We wtorek w Izraelu rozległy się syreny alarmowe, w związku z ostrzałem rakietowym ze Strefy Gazy. Izraelskie dowództwo nakazało zamknięcie szkół i uczelni w południowej i środkowej części kraju.
„Sytuacja w Izraelu nie zmienia naszych planów. My przygotowujemy się normalnie, bez względu na to, gdzie ma się odbyć ten mecz. Jeszcze eliminacje się nie zakończyły. Przed nami dwa spotkania, chcemy zwyciężać” – powiedział Brzęczek we wtorek w Warszawie.
Jego zdaniem ewentualne odwołanie meczu absolutnie nie byłoby dobrym rozwiązaniem.
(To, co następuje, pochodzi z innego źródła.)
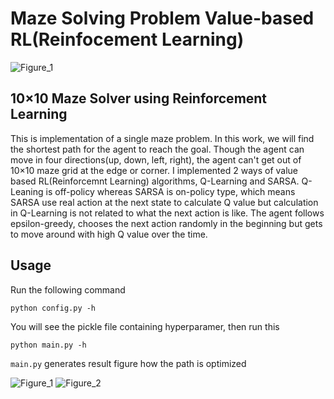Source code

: # Maze Solving Problem Value-based RL(Reinfocement Learning)

![Figure_1](https://user-images.githubusercontent.com/51239551/80976415-658c8780-8e5e-11ea-858b-9518be91b921.png)

## 10×10 Maze Solver using Reinforcement Learning
This is implementation of a single maze problem.
In this work, we will find the shortest path for the agent to reach the goal. 
Though the agent can move in four directions(up, down, left, right), the agent can't get out of 10×10 maze grid at the edge or corner.
I implemented 2 ways of value based RL(Reinforcemnt Learning) algorithms, Q-Learning and SARSA.
Q-Leaning is off-policy whereas SARSA is on-policy type, which means SARSA use real action at the next state to calculate Q value but calculation in Q-Learning is not related to what the next action is like.
The agent follows epsilon-greedy, chooses the next action randomly in the beginning but gets to move around with high Q value over the time.


## Usage
Run the following command

```python config.py -h```

You will see the pickle file containing hyperparamer, then run this

```python main.py -h```

```main.py``` generates result figure how the path is optimized

![Figure_1](https://user-images.githubusercontent.com/51239551/80980702-ebf79800-8e63-11ea-892e-1e2b81fd346c.png)
![Figure_2](https://user-images.githubusercontent.com/51239551/80980709-eef28880-8e63-11ea-8b62-f51391456120.png)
„Chcemy grać. To bardzo ważne spotkanie. Tym bardziej z takim przeciwnikiem, na jego terenie. Przecież podczas mistrzostw Europy 2020 możemy grać nawet dwa mecze w grupie ze współgospodarzami turnieju, na ich stadionie. Dlatego chcemy się odpowiednio przygotować pod tym kątem. Ja myślę, że ten mecz się odbędzie. Z mojego punktu widzenia chciałbym, aby został rozegrany w Izraelu. Byłem tam piłkarzem przez półtora roku, więc znam troszeczkę tamtejsze problemy. Ale tak jak powiedział prezes Zbigniew Boniek, najważniejsze jest bezpieczeństwo piłkarzy. Mam nadzieję, że polecimy do Izraela i wszystko będzie w porządku” – powiedział selekcjoner.
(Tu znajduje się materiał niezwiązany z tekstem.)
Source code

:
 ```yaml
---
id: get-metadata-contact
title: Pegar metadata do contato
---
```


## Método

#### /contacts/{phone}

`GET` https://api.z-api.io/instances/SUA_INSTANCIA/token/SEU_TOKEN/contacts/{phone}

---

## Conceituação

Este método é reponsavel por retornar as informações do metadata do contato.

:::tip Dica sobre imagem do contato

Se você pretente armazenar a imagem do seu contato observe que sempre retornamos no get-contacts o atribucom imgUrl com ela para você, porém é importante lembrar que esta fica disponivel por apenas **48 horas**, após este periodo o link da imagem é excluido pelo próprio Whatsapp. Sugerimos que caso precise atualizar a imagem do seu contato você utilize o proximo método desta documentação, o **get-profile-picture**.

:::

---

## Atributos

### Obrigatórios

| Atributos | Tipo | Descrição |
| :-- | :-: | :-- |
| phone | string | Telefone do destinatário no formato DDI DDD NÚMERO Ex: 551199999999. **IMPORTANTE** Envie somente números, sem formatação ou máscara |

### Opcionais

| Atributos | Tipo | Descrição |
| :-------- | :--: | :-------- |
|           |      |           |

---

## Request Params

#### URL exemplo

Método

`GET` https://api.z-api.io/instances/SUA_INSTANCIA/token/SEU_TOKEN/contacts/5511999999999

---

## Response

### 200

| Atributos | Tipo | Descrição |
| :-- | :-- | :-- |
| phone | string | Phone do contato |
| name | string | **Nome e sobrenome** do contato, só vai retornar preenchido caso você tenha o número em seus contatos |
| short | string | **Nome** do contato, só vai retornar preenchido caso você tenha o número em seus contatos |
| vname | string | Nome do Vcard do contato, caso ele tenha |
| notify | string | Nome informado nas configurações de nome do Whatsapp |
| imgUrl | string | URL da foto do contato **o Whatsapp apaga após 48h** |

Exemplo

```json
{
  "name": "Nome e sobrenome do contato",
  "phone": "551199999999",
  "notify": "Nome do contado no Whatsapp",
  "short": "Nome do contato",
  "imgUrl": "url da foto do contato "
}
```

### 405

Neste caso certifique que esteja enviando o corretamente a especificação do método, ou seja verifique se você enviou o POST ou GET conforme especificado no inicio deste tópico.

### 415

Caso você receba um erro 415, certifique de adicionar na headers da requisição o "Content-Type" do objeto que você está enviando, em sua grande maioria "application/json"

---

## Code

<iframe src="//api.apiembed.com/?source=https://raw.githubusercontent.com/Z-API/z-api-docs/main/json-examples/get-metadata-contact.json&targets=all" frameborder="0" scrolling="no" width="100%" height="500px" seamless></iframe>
Brzęczek w latach 1999-2000 występował w Maccabi Hajfa.
„Nigdy nie czułem się zagrożony w Izraelu. Wręcz przeciwnie. Dopiero wówczas, gdy moi bliscy dzwonili z Polski i pytali, czy wszystko w porządku, dowiadywałem się, że są jakieś problemy. Ja tamten czas wspominam bardzo przyjemnie. Liczę, że teraz też wszystko będzie w porządku” – stwierdził.
Na razie trener kadry ma kłopoty kadrowe. Z różnymi urazami zmagają się bowiem Grzegorz Krychowiak, Maciej Rybus i Arkadiusz Milik.
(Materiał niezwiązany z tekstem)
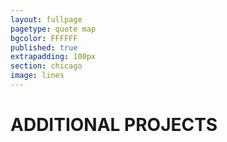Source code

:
 ```yaml
---
layout: fullpage
pagetype: quote map
bgcolor: FFFFFF
published: true
extrapadding: 100px
section: chicago
image: lines
---
```


<div id="additional" class="mapstage"></div>

# ADDITIONAL PROJECTS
„Kwestie zdrowotne tej trójki to nasz największy problem. Grzesiek dołączy do kadry w środę. Twierdzi, że jest w miarę wszystko w porządku (doznał wstrząśnienia mózgu – PAP). Ale poczekamy jeszcze na opinię lekarza. Zobaczymy, czy to nie jest ryzyko dla jego zdrowia. Maciek jest już po badaniach, są małe dolegliwości z mięśniem dwugłowym. Natomiast w przypadku Arka wróciły po części problemy, które już miał. Od niedzieli przechodzi zabiegi. Cały sztab medyczny robi wszystko, żeby doprowadzić go do pełnej sprawności" - zapewnił Brzęczek.
Trzy dni po meczu z Izraelem polscy piłkarze zagrają w Warszawie ze Słowenią. Wprawdzie biało-czerwoni zapewnili sobie już awans na Euro 2020, ale Brzęczek potraktuje oba spotkania bardzo prestiżowo.
„To nie jest czas na eksperymenty, Szukaliśmy w eliminacjach różnych rozwiązań. Nasza szeroka kadra liczy 23-25 piłkarzy i jeżeli porównamy ją z grupą, która była na mundialu w Rosji, jest różnica. Nie możemy w ciągu następnego roku zmieniać 50 procent składu. Mamy już grupę ludzi, którzy będą brani pod uwagę przy ustalaniu kadry na Euro 2020. Oczywiście przed nikim nie zamykamy drzwi. Kręgosłup drużyny mamy, ale – mówiąc szczerze - czekam na jakiś błysk zawodnika, który jeszcze nie był powoływany. Dzięki temu zwiększyłby nam rywalizację w drużynie” – podkreślił selekcjoner.